The data files and source code used in this paper are available in the following GitHub repository: https://github.com/chaconnewu/future-internet/.

4. Results

4.1. Curation Repository versus Software Repository

This subsection presents the results of the quantitative analysis of the comparison between curation repositories and software repositories with regards to popularity and different types of activities. It yields insights into how the GitHub infrastructure has been used for curation.

4.1.1. Popularity

We first compared the popularity of curation repositories with that of software repositories using the number of stars, which is an indicator of the status and popularity of a repository on GitHub [8].
Of the top 1433 repositories that had more than 500 stars in our sample, 49 were curation repositories and 1384 were software repositories. The top three most starred repositories were all curation repositories, and six of the top 20 most starred repositories were curation repositories.
To compare the two groups, an independent samples t-test was performed to compare the log-transformed mean of the number of stars between curation and software repositories. The reason for log-transformation was because the number of stars that a repository has does not follow a normal distribution. Rather, it is a type of count data. In software engineering, log transformation is an established practice for the analysis of count data [19]. The results showed that curation repositories received a significantly higher number of stars (M = 7.51, SD = 0.99) than software repositories (M = 6.98, SD = 0.65), t(49.48) = −3.70, p < 0.001. Figure 2 shows the average number of stars (not log-transformed) received by curation repositories and software repositories.
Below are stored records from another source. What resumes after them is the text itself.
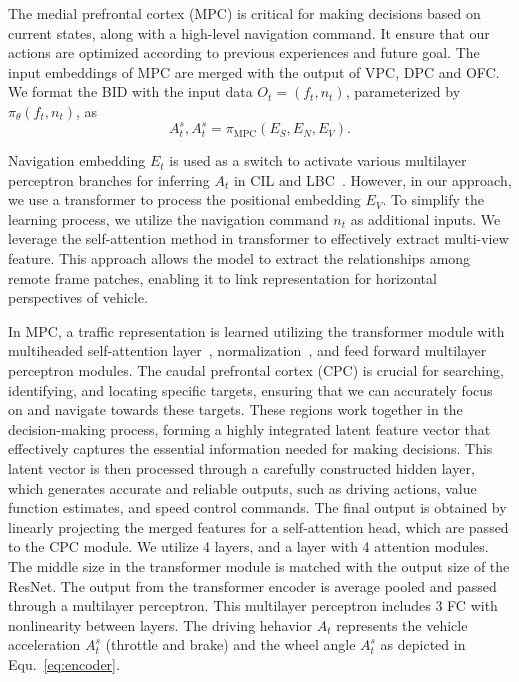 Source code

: The medial prefrontal cortex (MPC) is critical for making decisions based on current states, along with a high-level navigation command\cite{passingham2012neurobiology}.
It ensure that our actions are optimized according to previous experiences and future goal.
The input embeddings of MPC are merged with the output of VPC, DPC and OFC.
We format the BID with the input data $O_t=(f_t, n_t)$, parameterized by $ \pi_{\theta}(f_t, n_t) $, as
\begin{equation}\label{eq:encoder}
	A_t^s, A_t^s = \pi_\text{MPC}(E_S, E_N, E_V).
\end{equation}


Navigation embedding $E_{t}$ is used as a switch to activate various multilayer perceptron branches for inferring $A_{t}$ in CIL \cite{Codevilla:2018} and LBC~\cite{Codevilla:2019}. 
However, in our approach, we use a transformer to process the positional embedding $ E_V $.
To simplify the learning process, we utilize the navigation command $n_{t}$ as additional inputs.
%
We leverage the self-attention method in transformer to effectively extract multi-view feature\cite{Vaswani:2017}.
This approach allows the model to extract the relationships among remote frame patches, enabling it to link representation for horizontal perspectives of vehicle.


In MPC, a traffic representation is learned utilizing the transformer module with multiheaded self-attention layer~\cite{Vaswani:2017}, normalization~\cite{Ba:2016}, and feed forward multilayer perceptron modules. 
The caudal prefrontal cortex (CPC) is crucial for searching, identifying, and locating specific targets, ensuring that we can accurately focus on and navigate towards these targets\cite{lawler1987role}. 
These regions work together in the decision-making process, forming a highly integrated latent feature vector that effectively captures the essential information needed for making decisions\cite{wardak2004deficit}. 
This latent vector is then processed through a carefully constructed hidden layer, which generates accurate and reliable outputs, such as driving actions, value function estimates, and speed control commands.
The final output is obtained by linearly projecting the merged features for a self-attention head, which are passed to the CPC module.
We utilize 4 layers, and a layer with 4 attention modules. 
The middle size in the transformer module is matched with the output size of the ResNet.
%
The output from the transformer encoder is average pooled and passed through a multilayer perceptron.
This multilayer perceptron includes 3 FC with nonlinearity between layers.
The driving hehavior $A_t$ represents the vehicle acceleration $A_t^s$ (throttle and brake) and the wheel angle $A_t^s$ as depicted in Equ.~\ref{eq:encoder}. 





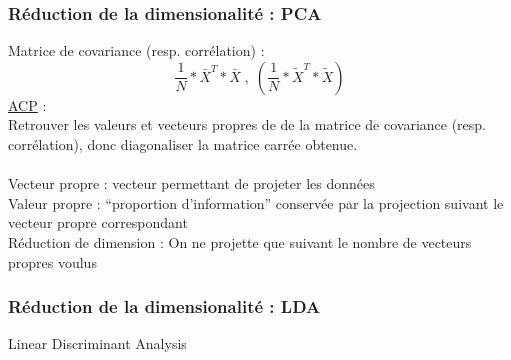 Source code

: \begin{frame}
  \frametitle{Réduction de la dimensionalité : PCA}
  Matrice de covariance (resp. corrélation) :
  \[
  \frac{1}{N} * \bar{X}^T * \bar{X} \;,\;( \frac{1}{N} * \tilde{X}^T * \tilde{X} )
  \]
  \underline{ACP} : \\
  Retrouver les valeurs et vecteurs propres de de la matrice de covariance (resp. corrélation), donc diagonaliser la matrice carrée obtenue. \\
  \\
  Vecteur propre : vecteur permettant de projeter les données \\
  Valeur propre : ``proportion d'information'' conservée par la projection suivant le vecteur propre correspondant \\
  Réduction de dimension : On ne projette que suivant le nombre de vecteurs propres voulus
\end{frame}

\begin{frame}
  \frametitle{Réduction de la dimensionalité : LDA}
  \begin{center}
    Linear Discriminant Analysis
  \end{center}
  \begin{minipage}[l]{0.49\linewidth}
  \end{minipage}\hfill
  \begin{minipage}[l]{0.49\linewidth}
  \end{minipage}\hfill
\end{frame}
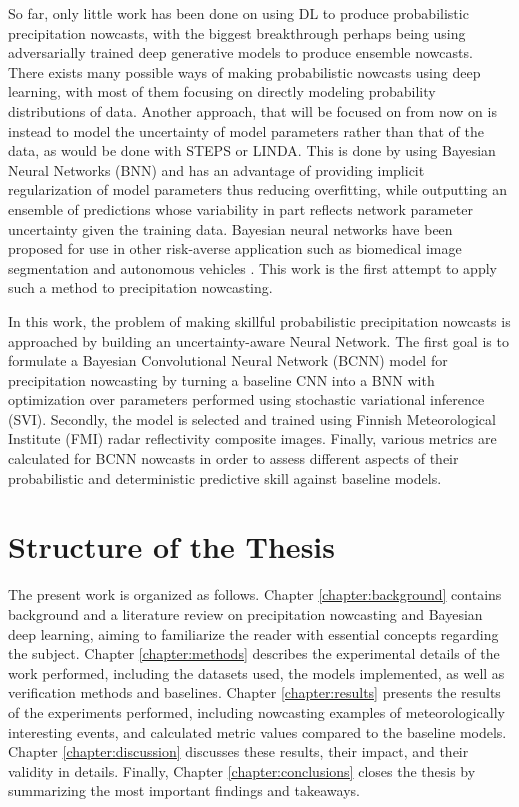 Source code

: So far, only little work has been done on using DL to produce probabilistic precipitation nowcasts, with the biggest breakthrough perhaps being \citet{ravuri_skilful_2021} using adversarially trained deep generative models to produce ensemble nowcasts. There exists many possible ways of making probabilistic nowcasts using deep learning, with most of them focusing on directly modeling probability distributions of data. Another approach, that will be focused on from now on is instead to model the uncertainty of model parameters rather than that of the data, as would be done with STEPS or LINDA. This is done by using Bayesian Neural Networks (BNN) and has an advantage of providing implicit regularization of model parameters thus reducing overfitting, while outputting an ensemble of predictions whose variability in part reflects network parameter uncertainty given the training data. Bayesian neural networks have been proposed for use in other risk-averse application such as biomedical image segmentation \cite{kwon_uncertainty_2020} and autonomous vehicles \cite{mcallister_concrete_2017}. This work is the first attempt to apply such a method to precipitation nowcasting.


In this work, the problem of making skillful probabilistic precipitation nowcasts is approached by building an uncertainty-aware Neural Network. The first goal is to formulate a Bayesian Convolutional Neural Network (BCNN) model for precipitation nowcasting by turning a baseline CNN into a BNN with optimization over parameters performed using stochastic variational inference (SVI). Secondly, the model is selected and trained using Finnish Meteorological Institute (FMI) radar reflectivity composite images. Finally, various metrics are calculated for BCNN nowcasts in order to assess different aspects of their probabilistic and deterministic predictive skill against baseline models.


\section{Structure of the Thesis}

The present work is organized as follows. Chapter \ref{chapter:background} contains background and a literature review on precipitation nowcasting and Bayesian deep learning, aiming to familiarize the reader with essential concepts regarding the subject. Chapter \ref{chapter:methods} describes the experimental details of the work performed, including the datasets used, the models implemented, as well as verification methods and baselines. 
Chapter \ref{chapter:results} presents the results of the experiments performed, including nowcasting examples of meteorologically interesting events, and calculated metric values compared to the baseline models. Chapter \ref{chapter:discussion} discusses these results, their impact, and their validity in details. Finally, Chapter \ref{chapter:conclusions} closes the thesis by summarizing the most important findings and takeaways. 


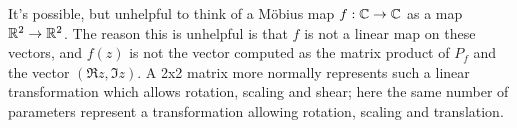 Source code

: It's possible, but unhelpful to think of a M\"obius map $f:\mathbb{C}\rightarrow\mathbb{C}$ as a  map $\mathbb{R}^2\rightarrow\mathbb{R}^2$.  The reason this is unhelpful is that $f$ is not a linear map on these vectors, and $f(z)$ is not the vector computed as the matrix product of $P_f$ and the vector $(\Re{z},\Im{z})$. A 2x2 matrix more normally represents such a linear transformation which allows rotation, scaling and shear; here the same number of parameters represent a transformation allowing rotation, scaling and translation. 

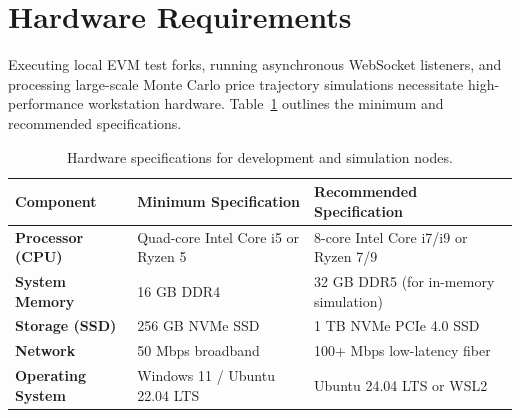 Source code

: \section{Hardware Requirements}
Executing local EVM test forks, running asynchronous WebSocket listeners, and processing large-scale Monte Carlo price trajectory simulations necessitate high-performance workstation hardware. Table~\ref{tab:hardware_requirements} outlines the minimum and recommended specifications.

\begin{table}[htbp]
\centering
\small
\caption{Hardware specifications for development and simulation nodes.}
\label{tab:hardware_requirements}
\begin{tabular}{p{3.2cm}|p{5.2cm}|p{5.2cm}}
\hline
\textbf{Component} & \textbf{Minimum Specification} & \textbf{Recommended Specification} \\
\hline
\textbf{Processor (CPU)} & Quad-core Intel Core i5 or Ryzen 5 & 8-core Intel Core i7/i9 or Ryzen 7/9 \\
\textbf{System Memory} & 16 GB DDR4 & 32 GB DDR5 (for in-memory simulation) \\
\textbf{Storage (SSD)} & 256 GB NVMe SSD & 1 TB NVMe PCIe 4.0 SSD \\
\textbf{Network} & 50 Mbps broadband & 100+ Mbps low-latency fiber \\
\textbf{Operating System} & Windows 11 / Ubuntu 22.04 LTS & Ubuntu 24.04 LTS or WSL2 \\
\hline
\end{tabular}
\end{table}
4.1.2. Comparison of User Participation for Curation and Software Repositories

In addition to the comparison of popularity, in order to characterize how GitHub features are leveraged in curation repositories, we compared the curation repositories and software repositories in terms of different types of user activities.
The number of activities performed in each repository in our sample was aggregated and log-transformed [19]. Then, independent samples t-tests were performed on each type of activity introduced above to compare curation repositories with software repositories. Since eight t-tests were performed among the two groups (including comparing the numbers of stars for popularity), a Bonferroni–Holm (1979) correction for multiple testing was applied to avoid the issue of multiple comparisons [20]. The results are shown in Table 1. All Bonferroni–Holm corrected p values were significant. Therefore, curation repositories resulted significantly different from software repositories for all seven types of activity. Specifically, curation repositories resulted to have higher numbers of Fork, Push, and Pull Request events and lower number of Create, Delete, Issue Comment, and Issues events.
GitHub records several types of activity logs (https://developer.github.com/v3/activity/events/types). The important and representative activities include the following: Create and Delete events indicate a change in the repository structure, such as creating or deleting a Git branch; Issue Comment and Issues events indicate user participation in issue tracker; Fork event happens when a GitHub user clones a repository to his/her own space, which is a prerequisite for a Pull Request; a Pull Request event indicates that a GitHub user makes some code changes of a repository and wants the owners of the repository to merge the changes, and, thus, it is an indicator of contributions from others; a Push event refers to the event of committing a code change in a repository.
The lower frequencies on Create and Delete events for curation repositories implies that curation repositories are less likely to change the repository structure. The lower frequencies of Issues and Issue Comment events indicates that curation repositories are less active on issue trackers, which possibly means that they have fewer bug reports and feature requests. The higher frequency of Push events shows the active development of curation repositories. The higher frequencies of Pull Request and Fork events indicate that curation repositories receive more units of contributions from the community.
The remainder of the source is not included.